(Task objective) Gather all lines in the entries below that include the word "voting".
[[ Provided data, beginning ]]
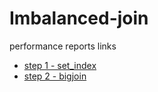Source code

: # Imbalanced-join
performance reports links
- [step 1 - set_index](https://rawcdn.githack.com/coiled/imbalanced-join/22e48ebce44ad1792f97bc8c325323398b76d360/perf_report_synthetic/imbalance_synthetic_step01.html)
- [step 2 - bigjoin](https://rawcdn.githack.com/coiled/imbalanced-join/22e48ebce44ad1792f97bc8c325323398b76d360/perf_report_synthetic/imbalance_synthetic_step02.html) 
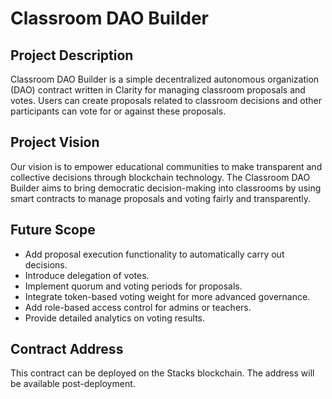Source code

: # Classroom DAO Builder

## Project Description
Classroom DAO Builder is a simple decentralized autonomous organization (DAO) contract written in Clarity for managing classroom proposals and votes. Users can create proposals related to classroom decisions and other participants can vote for or against these proposals.

## Project Vision
Our vision is to empower educational communities to make transparent and collective decisions through blockchain technology. The Classroom DAO Builder aims to bring democratic decision-making into classrooms by using smart contracts to manage proposals and voting fairly and transparently.

## Future Scope
- Add proposal execution functionality to automatically carry out decisions.
- Introduce delegation of votes.
- Implement quorum and voting periods for proposals.
- Integrate token-based voting weight for more advanced governance.
- Add role-based access control for admins or teachers.
- Provide detailed analytics on voting results.

## Contract Address
This contract can be deployed on the Stacks blockchain. The address will be available post-deployment.

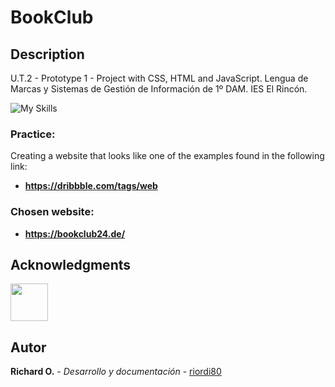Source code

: # BookClub

## Description
U.T.2 - Prototype 1 - Project with CSS, HTML and JavaScript.
Lengua de Marcas y Sistemas de Gestión de Información de 1º DAM. IES El Rincón.

![My Skills](https://skillicons.dev/icons?i=js,html,css)


### Practice:
Creating a website that looks like one of the examples found in the following link:

* **https://dribbble.com/tags/web**


### Chosen website:

* **https://bookclub24.de/**


## Acknowledgments
[<img src="https://github.com/tcrurav.png" width="60px;"/><br /></a></sub>](https://github.com/tcrurav)


## Autor
**Richard O.** - *Desarrollo y documentación* - [riordi80](https://github.com/riordi80)
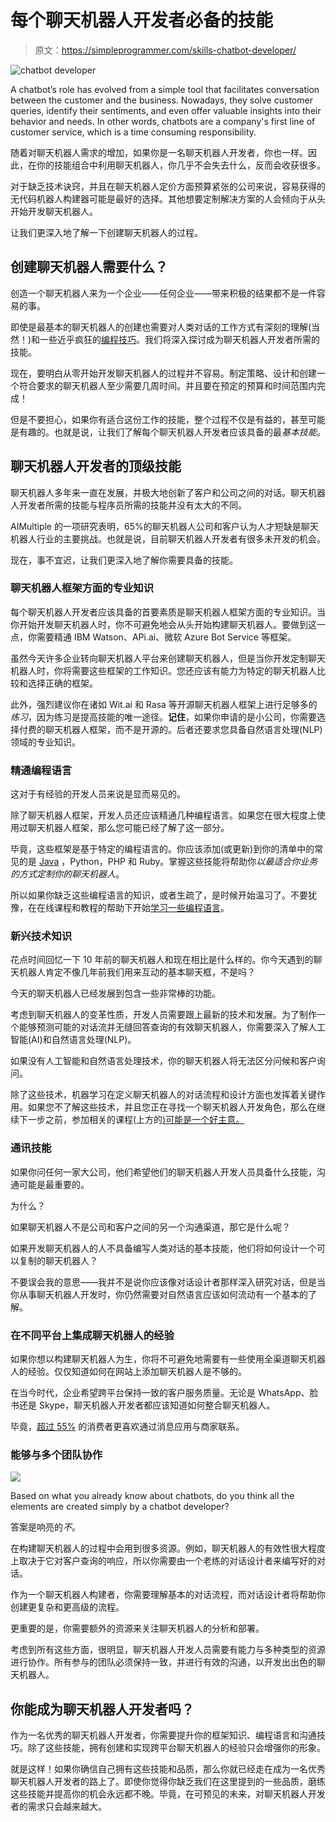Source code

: # 每个聊天机器人开发者必备的技能

> 原文：<https://simpleprogrammer.com/skills-chatbot-developer/>

![chatbot developer](img/f9d95cdae3cf2090d30c4b7e70989374.png)

A chatbot’s role has evolved from a simple tool that facilitates conversation between the customer and the business. Nowadays, they solve customer queries, identify their sentiments, and even offer valuable insights into their behavior and needs. In other words, chatbots are a company's first line of customer service, which is a time consuming responsibility.

随着对聊天机器人需求的增加，如果你是一名聊天机器人开发者，你也一样。因此，在你的技能组合中利用聊天机器人，你几乎不会失去什么，反而会收获很多。

对于缺乏技术诀窍，并且在聊天机器人定价方面预算紧张的公司来说，容易获得的无代码机器人构建器可能是最好的选择。其他想要定制解决方案的人会倾向于从头开始开发聊天机器人。

让我们更深入地了解一下创建聊天机器人的过程。

## 创建聊天机器人需要什么？

创造一个聊天机器人来为一个企业——任何企业——带来积极的结果都不是一件容易的事。

即使是最基本的聊天机器人的创建也需要对人类对话的工作方式有深刻的理解(当然！)和一些近乎疯狂的[编程技巧](https://simpleprogrammer.com/cg59-art)。我们将深入探讨成为聊天机器人开发者所需的技能。

现在，要明白从零开始开发聊天机器人的过程并不容易。制定策略、设计和创建一个符合要求的聊天机器人至少需要几周时间。并且要在预定的预算和时间范围内完成！

但是不要担心，如果你有适合这份工作的技能，整个过程不仅是有益的，甚至可能是有趣的。也就是说，让我们了解每个聊天机器人开发者应该具备的最*基本技能*。

## 聊天机器人开发者的顶级技能

聊天机器人多年来一直在发展，并极大地创新了客户和公司之间的对话。聊天机器人开发者所需的技能与程序员所需的技能并没有太大的不同。

AIMultiple 的一项研究表明，65%的聊天机器人公司和客户认为人才短缺是聊天机器人行业的主要挑战。也就是说，目前聊天机器人开发者有很多未开发的机会。

现在，事不宜迟，让我们更深入地了解你需要具备的技能。

### 聊天机器人框架方面的专业知识

每个聊天机器人开发者应该具备的首要素质是聊天机器人框架方面的专业知识。当你开始开发聊天机器人时，你不可避免地会从头开始构建聊天机器人。要做到这一点，你需要精通 IBM Watson、APi.ai、微软 Azure Bot Service 等框架。

虽然今天许多企业转向聊天机器人平台来创建聊天机器人，但是当你开发定制聊天机器人时，你将需要这些框架的工作知识。您还应该有能力为特定的聊天机器人比较和选择正确的框架。

此外，强烈建议你在诸如 Wit.ai 和 Rasa 等开源聊天机器人框架上进行足够多的*练习*，因为练习是提高技能的唯一途径。**记住**，如果你申请的是小公司，你需要选择付费的聊天机器人框架，而不是开源的。后者还要求您具备自然语言处理(NLP)领域的专业知识。

### 精通编程语言

这对于有经验的开发人员来说是显而易见的。

除了聊天机器人框架，开发人员还应该精通几种编程语言。如果您在很大程度上使用过聊天机器人框架，那么您可能已经了解了这一部分。

毕竟，这些框架是基于特定的编程语言的。你应该添加(或更新)到你的清单中的常见的是 [Java](http://www.amazon.com/gp/product/0131872486/ref=as_li_tl?ie=UTF8&camp=1789&creative=390957&creativeASIN=0131872486&linkCode=as2&tag=makithecompsi-20&linkId=NOS5PVISMT2O2FFU) ，Python，PHP 和 Ruby。掌握这些技能将帮助你*以最适合你业务的方式定制你的聊天机器人*。

所以如果你缺乏这些编程语言的知识，或者生疏了，是时候开始温习了。不要犹豫，在在线课程和教程的帮助下开始[学习一些编程语言](https://www.youtube.com/watch?v=pNgTKDF0vqs)。

### 新兴技术知识

花点时间回忆一下 10 年前的聊天机器人和现在相比是什么样的。你今天遇到的聊天机器人肯定不像几年前我们用来互动的基本聊天框，不是吗？

今天的聊天机器人已经发展到包含一些非常棒的功能。

考虑到聊天机器人的变革性质，开发人员需要跟上最新的技术和发展。为了制作一个能够预测可能的对话流并无缝回答查询的有效聊天机器人，你需要深入了解人工智能(AI)和自然语言处理(NLP)。

如果没有人工智能和自然语言处理技术，你的聊天机器人将无法区分问候和客户询问。

除了这些技术，机器学习在定义聊天机器人的对话流程和设计方面也发挥着关键作用。如果您不了解这些技术，并且您正在寻找一个聊天机器人开发角色，那么在继续下一步之前，参加相关的课程(上方的[)可能是一个好主意。](https://simpleprogrammer.com/products/careerguide/links/?utm_source=careerguide&utm_medium=book&utm_campaign=chapter-59&utm_content=art#chapter-59)

### 通讯技能

如果你问任何一家大公司，他们希望他们的聊天机器人开发人员具备什么技能，沟通可能是最重要的。

为什么？

如果聊天机器人不是公司和客户之间的另一个沟通渠道，那它是什么呢？

如果开发聊天机器人的人不具备编写人类对话的基本技能，他们将如何设计一个可以复制的聊天机器人？

不要误会我的意思——我并不是说你应该像对话设计者那样深入研究对话，但是当你从事聊天机器人开发时，你仍然需要对自然语言应该如何流动有一个基本的了解。

### 在不同平台上集成聊天机器人的经验

如果你想以构建聊天机器人为生，你将不可避免地需要有一些使用全渠道聊天机器人的经验。仅仅知道如何在网站上添加聊天机器人是不够的。

在当今时代，企业希望跨平台保持一致的客户服务质量。无论是 WhatsApp、脸书还是 Skype，聊天机器人开发者都应该知道如何整合聊天机器人。

毕竟，[超过 55%](https://www.hubspot.com/stories/chatbot-marketing-future) 的消费者更喜欢通过消息应用与商家联系。

### 能够与多个团队协作

![](img/a8aadea8a176fec3a196ada594609a0f.png)

Based on what you already know about chatbots, do you think all the elements are created simply by a chatbot developer?

答案是响亮的*不*。

在构建聊天机器人的过程中会用到很多资源。例如，聊天机器人的有效性很大程度上取决于它对客户查询的响应，所以你需要由一个老练的对话设计者来编写好的对话。

作为一个聊天机器人构建者，你需要理解基本的对话流程，而对话设计者将帮助你创建更复杂和更高级的流程。

更重要的是，你需要额外的资源来关注聊天机器人的分析和部署。

考虑到所有这些方面，很明显，聊天机器人开发人员需要有能力与多种类型的资源进行协作。所有参与的团队必须保持一致，并进行有效的沟通，以开发出出色的聊天机器人。

## 你能成为聊天机器人开发者吗？

作为一名优秀的聊天机器人开发者，你需要提升你的框架知识、编程语言和沟通技巧。除了这些技能，拥有创建和实现跨平台聊天机器人的经验只会增强你的形象。

就是这样！如果你确信自己拥有这些技能和品质，那么你就已经走在成为一名优秀聊天机器人开发者的路上了。即使你觉得你缺乏我们在这里提到的一些品质，磨练这些技能并提高你的机会永远都不晚。毕竟，在可预见的未来，对聊天机器人开发者的需求只会越来越大。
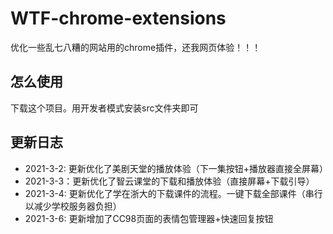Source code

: # WTF-chrome-extensions

优化一些乱七八糟的网站用的chrome插件，还我网页体验！！！

## 怎么使用

下载这个项目。用开发者模式安装src文件夹即可

## 更新日志

- 2021-3-2: 更新优化了美剧天堂的播放体验（下一集按钮+播放器直接全屏幕）
- 2021-3-3：更新优化了智云课堂的下载和播放体验（直接屏幕+下载引导）
- 2021-3-4: 更新优化了学在浙大的下载课件的流程。一键下载全部课件（串行以减少学校服务器负担）
- 2021-3-6: 更新增加了CC98页面的表情包管理器+快速回复按钮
[[ Provided data, end ]]
(Response below)
Our vision is to empower educational communities to make transparent and collective decisions through blockchain technology. The Classroom DAO Builder aims to bring democratic decision-making into classrooms by using smart contracts to manage proposals and voting fairly and transparently.
- Implement quorum and voting periods for proposals.
- Integrate token-based voting weight for more advanced governance.
- Provide detailed analytics on voting results.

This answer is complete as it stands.